For a really good analysis you can read Nobi Hayashi’s excellent summary of the situation:
nobilog returns: My view of how iPhone is doing in Japan by Nobi (Nobuyuki Hayashi)
Although Apple nor Softbank releases the real number of shipment, today, it is strongly believed that they have shipped more than 300,000 and possibly near 400,000 units in Japan.
Interestingly, despite the negative press, Sankei Shimbun did release one of the most successful iPhone app in Japan after that article in which you can read the full Sankei Shimbun newspaper.
Also on January 11th, 2009 they looked back how iPhone did in the first six month and seem to have concluded it wasn’t that bad after all; I was in San Francisco that day and didn’t get to read the article but I was interviewed for the article.
Now let’s talk if 400,000 (or 300,000) is a strong or weak number.
I think this is not at all a weak number especially if you are talking about 2008.
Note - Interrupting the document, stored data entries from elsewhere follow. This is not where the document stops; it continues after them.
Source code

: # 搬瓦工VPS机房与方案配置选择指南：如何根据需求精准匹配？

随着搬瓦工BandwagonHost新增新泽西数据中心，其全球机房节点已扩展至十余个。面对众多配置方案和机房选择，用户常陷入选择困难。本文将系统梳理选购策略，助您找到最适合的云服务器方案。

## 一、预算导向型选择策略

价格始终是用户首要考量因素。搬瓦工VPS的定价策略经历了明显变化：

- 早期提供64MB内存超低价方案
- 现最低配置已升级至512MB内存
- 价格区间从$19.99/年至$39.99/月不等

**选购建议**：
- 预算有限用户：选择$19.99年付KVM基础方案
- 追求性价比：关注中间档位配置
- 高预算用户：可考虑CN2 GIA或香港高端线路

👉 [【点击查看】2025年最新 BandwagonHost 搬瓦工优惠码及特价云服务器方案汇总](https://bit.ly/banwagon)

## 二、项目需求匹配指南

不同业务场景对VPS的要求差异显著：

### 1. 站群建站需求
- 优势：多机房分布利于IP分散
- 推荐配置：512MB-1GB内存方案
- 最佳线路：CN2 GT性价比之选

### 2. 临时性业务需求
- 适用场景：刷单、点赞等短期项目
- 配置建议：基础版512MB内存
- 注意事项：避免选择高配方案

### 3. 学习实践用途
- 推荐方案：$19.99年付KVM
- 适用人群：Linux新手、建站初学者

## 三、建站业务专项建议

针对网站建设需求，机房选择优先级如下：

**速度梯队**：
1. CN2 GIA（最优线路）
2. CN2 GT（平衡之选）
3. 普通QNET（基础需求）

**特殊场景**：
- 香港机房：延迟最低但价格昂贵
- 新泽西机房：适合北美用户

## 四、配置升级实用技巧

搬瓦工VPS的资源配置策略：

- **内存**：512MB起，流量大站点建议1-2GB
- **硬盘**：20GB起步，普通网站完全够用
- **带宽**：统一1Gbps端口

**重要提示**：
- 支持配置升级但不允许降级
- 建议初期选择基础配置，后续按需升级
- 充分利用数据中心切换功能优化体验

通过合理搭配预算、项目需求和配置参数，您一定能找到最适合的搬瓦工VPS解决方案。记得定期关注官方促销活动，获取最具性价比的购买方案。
In December 2007, accumulated number of cellphones in Japan surpassed 100,000,000. Today, more than 90% of Japanese adults have one or more cell phones. And some analyst have started warning the slow down of mobile phone sales in Japan.
Quite simply the iPhone isn’t a keitai (Japanese for cell phone) just as Japanese baseball isn’t baseball. The rules are the same and so are the origins but there’s a fundamental difference in the context. Despite my misgivings about the iPhone performing well in Japan, I was definitely waiting in line early morning the day it went on sale to Japan. I ditched my cell carrier of close to a decade to make the transition and I’ve never looked back. It was one of the best decisions I made. I remember waiting in the long line at the electronic store that sold the iphones. People were lined up in a long winding queue. Most of the people and by that I mean 95% at least, were men in their 30s or above. There was excitement in the air and the place was bustling with enthusiasm and strangers talking to each other. Then the storm passed just as quick as it came. It only took a couple months for the iPhones to get fully stocked despite coming to the Japanese market 1 year late and building all that anticipation. People with enough money simply used the iPhone as a PDA with phone capabilities and hung on to their old cell phones for all the important stuff.
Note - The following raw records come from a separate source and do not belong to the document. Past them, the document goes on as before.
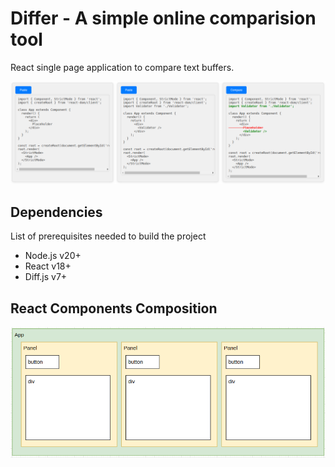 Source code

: # Differ - A simple online comparision tool 

React single page application to compare text buffers.

![image](images/screenshot.png)

## Dependencies 

List of prerequisites needed to build the project
- Node.js v20+
- React v18+ 
- Diff.js v7+

## React Components Composition

![image](images/components.png)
However, I always felt that the iPhone would do well for the enterprise market and the older crowd (kind of ironic considering how hip the iPhone is considered everywhere else). It’s really not a matter of technology or aesthetics when it comes to the iPhone’s lack of true popularity in Japan. It’s more the role of keitais as social appliances in Japan. Younger Japanese mostly use their keitai for social networking sites as well as a large portion of internet usage. In fact, there are many young girls who don’t have a home PC or even an internet connection because their keitai suffices for most things.
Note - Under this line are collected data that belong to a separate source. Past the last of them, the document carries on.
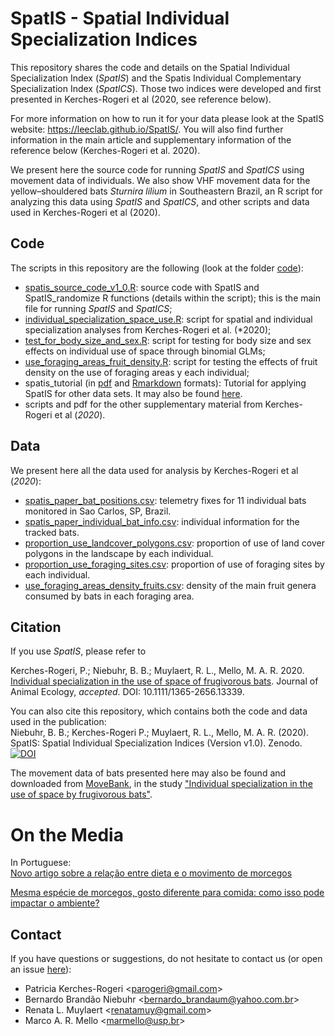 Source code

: # SpatIS - Spatial Individual Specialization Indices

This repository shares the code and details on the Spatial Individual Specialization Index (*SpatIS*) and the Spatis Individual Complementary Specialization Index (*SpatICS*). Those two indices were developed and first presented in Kerches-Rogeri et al (2020, see reference below).

For more information on how to run it for your data please look at the SpatIS website: https://leeclab.github.io/SpatIS/. You will also find further information in the main article and supplementary information of the reference below (Kerches-Rogeri et al. 2020). 

We present here the source code for running *SpatIS* and *SpatICS* using movement data of individuals. We also show VHF movement data for the yellow–shouldered bats *Sturnira lilium* in Southeastern Brazil, an R script for analyzing this data using *SpatIS* and *SpatICS*, and other scripts and data used in Kerches-Rogeri et al (2020).

## Code

The scripts in this repository are the following (look at the folder [code](https://github.com/LEEClab/SpatIS/tree/master/code)):
- [spatis_source_code_v1_0.R](https://github.com/LEEClab/SpatIS/blob/master/code/spatis_source_code_v1_0.R): source code with SpatIS and SpatIS_randomize R functions (details within the script); this is the main file for running *SpatIS* and *SpatICS*;
- [individual_specialization_space_use.R](https://github.com/LEEClab/SpatIS/blob/master/code/individual_specialization_space_use.R): script for spatial and individual specialization analyses from Kerches-Rogeri et al. (*2020);
- [test_for_body_size_and_sex.R](https://github.com/LEEClab/SpatIS/blob/master/code/test_for_body_size_and_sex.R): script for testing for body size and sex effects on individual use of space through binomial GLMs;
- [use_foraging_areas_fruit_density.R](https://github.com/LEEClab/SpatIS/blob/master/code/use_foraging_areas_fruit_density.R): script for testing the effects of fruit density on the use of foraging areas y each individual;
- spatis_tutorial (in [pdf](https://github.com/LEEClab/SpatIS/blob/master/spatis_tutorial/spatis_tutorial.pdf) and [Rmarkdown](https://github.com/LEEClab/SpatIS/blob/master/code/spatis_tutorial.Rmd) formats): Tutorial for applying SpatIS for other data sets. It may also be found [here](https://github.com/LEEClab/SpatIS/tree/master/spatis_tutorial).
- scripts and pdf for the other supplementary material from Kerches-Rogeri et al (*2020*). 

## Data

We present here all the data used for analysis by Kerches-Rogeri et al (*2020*):
- [spatis_paper_bat_positions.csv](https://github.com/LEEClab/SpatIS/blob/master/data/spatis_paper_bat_positions.csv): telemetry fixes for 11 individual bats monitored in Sao Carlos, SP, Brazil.
- [spatis_paper_individual_bat_info.csv](https://github.com/LEEClab/SpatIS/blob/master/data/spatis_paper_individual_bat_info.csv): individual information for the tracked bats.
- [proportion_use_landcover_polygons.csv](https://github.com/LEEClab/SpatIS/blob/master/data/proportion_use_landcover_polygons.csv): proportion of use of land cover polygons in the landscape by each individual.
- [proportion_use_foraging_sites.csv](https://github.com/LEEClab/SpatIS/blob/master/data/proportion_use_foraging_sites.csv): proportion of use of foraging sites by each individual.
- [use_foraging_areas_density_fruits.csv](https://github.com/LEEClab/SpatIS/blob/master/data/use_foraging_areas_density_fruits.csv): density of the main fruit genera consumed by bats in each foraging area.

## Citation

If you use *SpatIS*, please refer to

Kerches-Rogeri, P.; Niebuhr, B. B.; Muylaert, R. L., Mello, M. A. R. 2020. [Individual specialization in the use of space of frugivorous bats](https://besjournals.onlinelibrary.wiley.com/doi/abs/10.1111/1365-2656.13339). Journal of Animal Ecology, *accepted*. DOI: 10.1111/1365-2656.13339.

You can also cite this repository, which contains both the code and data used in the publication:  
Niebuhr, B. B.; Kerches-Rogeri P.; Muylaert, R. L., Mello, M. A. R. (2020). SpatIS: Spatial Individual Specialization Indices (Version v1.0). Zenodo.
[![DOI](https://zenodo.org/badge/95931986.svg)](https://zenodo.org/badge/latestdoi/95931986)

The movement data of bats presented here may also be found and downloaded from [MoveBank](www.movebank.org), in the study ["Individual specialization in the use of space by frugivorous bats"](https://www.movebank.org/cms/webapp?gwt_fragment=page=studies,path=study577905925).

# On the Media

In Portuguese:  
[Novo artigo sobre a relação entre dieta e o movimento de morcegos](https://marcomellolab.wordpress.com/2020/09/14/rogeri2020/#more-1976)

[Mesma espécie de morcegos, gosto diferente para comida: como isso pode impactar o ambiente?](https://jornal.usp.br/ciencias/mesma-especie-de-morcegos-gosto-diferente-para-comida-como-isso-pode-impactar-o-ambiente%E2%80%8B/)

## Contact

If you have questions or suggestions, do not hesitate to contact us (or open an issue [here](https://github.com/LEEClab/SpatIS/issues)):
+ Patricia Kerches-Rogeri <<parogeri@gmail.com>>  
+ Bernardo Brandão Niebuhr <<bernardo_brandaum@yahoo.com.br>>  
+ Renata L. Muylaert <<renatamuy@gmail.com>>  
+ Marco A. R. Mello <<marmello@usp.br>>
For business people, stuff like emoji and not being able to access social networking site is not an issue. Not having an electronic wallet or TV aren’t really deal breakers either. Being able to check your email on the go, browse the internet, even read documents like word, excel, and pdfs while out and about are major pluses. Organizations that adopt the iPhone can even develop their own custom applications to sweeten the deal even more.